Cuts to wildland firefighter force – how have you been affected?

It’s been over a month since President Donald Trump began his nationwide federal hiring freeze and job-cut effort. Since then, the impact on the nation’s wildland firefighting force remains unclear.

A USDA spokesperson told Wildfire Today that the agency had laid off 2,000 probationary employees from the Forest Service, but claimed the layoffs were non-firefighters.

“To be clear, none of these individuals were operational firefighters,” the USDA statement said. “Released employees were probationary in status, many of whom were compensated by temporary IRA funding.”

Reporting from various news outlets, however, gives first-hand accounts of employees with wildland firefighter roles having their jobs cut, many of which had jobs at the USFS.

“Uncertainty is at an all-time high.
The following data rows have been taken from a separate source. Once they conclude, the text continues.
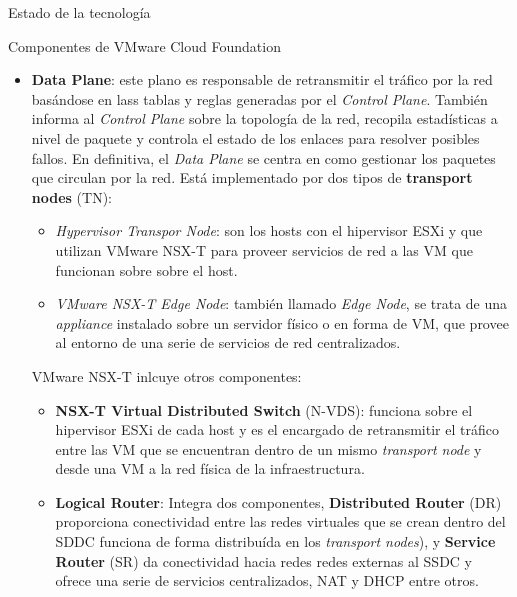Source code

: \begin{section}{Estado de la tecnología}
\begin{subsection}{Componentes de VMware Cloud Foundation \cite{componentesCloudFound}}
\begin{itemize}
\begin{itemize}
        \item \textbf{Data Plane}: este plano es responsable de retransmitir el tráfico por la red basándose en lass tablas  y reglas generadas por el \textit{Control Plane}. También informa al \textit{Control Plane} sobre la topología de la red, recopila estadísticas a nivel de paquete y controla el estado de los enlaces para resolver posibles fallos. En definitiva, el \textit{Data Plane} se centra en como gestionar los paquetes que circulan por la red. Está implementado por dos tipos de \textbf{transport nodes} (TN):
        \begin{itemize}
            \item \textit{Hypervisor Transpor Node}: son los hosts con el hipervisor ESXi y que utilizan VMware NSX-T para proveer servicios de red a las VM que funcionan sobre sobre el host.
            \item \textit{VMware NSX-T Edge Node}: también llamado \textit{Edge Node}, se trata de una \textit{appliance} instalado sobre un servidor físico o en forma de VM, que provee al entorno de una serie de servicios de red centralizados.
        \end{itemize}
VMware NSX-T inlcuye otros componentes:
    \begin{itemize}
        \item \textbf{NSX-T Virtual Distributed Switch} (N-VDS): funciona sobre el hipervisor ESXi de cada host y es el encargado de retransmitir el tráfico entre las VM que se encuentran dentro de un mismo \textit{transport node} y desde una VM a la red física de la infraestructura.
        \item \textbf{Logical Router}: Integra dos componentes, \textbf{Distributed Router} (DR) proporciona conectividad entre las redes virtuales que se crean dentro del SDDC funciona de forma distribuída en los \textit{transport nodes}), y \textbf{Service Router} (SR) da conectividad hacia redes redes externas al SSDC y ofrece una serie de servicios centralizados, NAT y DHCP entre otros.

\end{itemize}
\end{itemize}
\end{itemize}
\end{subsection}
\end{section}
Morale is at an all-time low,” a federal wildland firefighter told ProPublica.

Wildfire Today has a dedicated reader base of wildland firefighters, hotshots, and fire managers. We want to hear how these cuts have affected you, your colleagues, and your area’s firefighting force. In addition, many of the reports have been of cuts to related workers and programs, such as in land and forest management, public information activities, and new equipment purchases. These impact upon firefighting too.

Share your own experience with Wildfire Today in a comment below. Keep it short and succinct. Tell us what you are seeing so we can all get a better, wider view of what is going on.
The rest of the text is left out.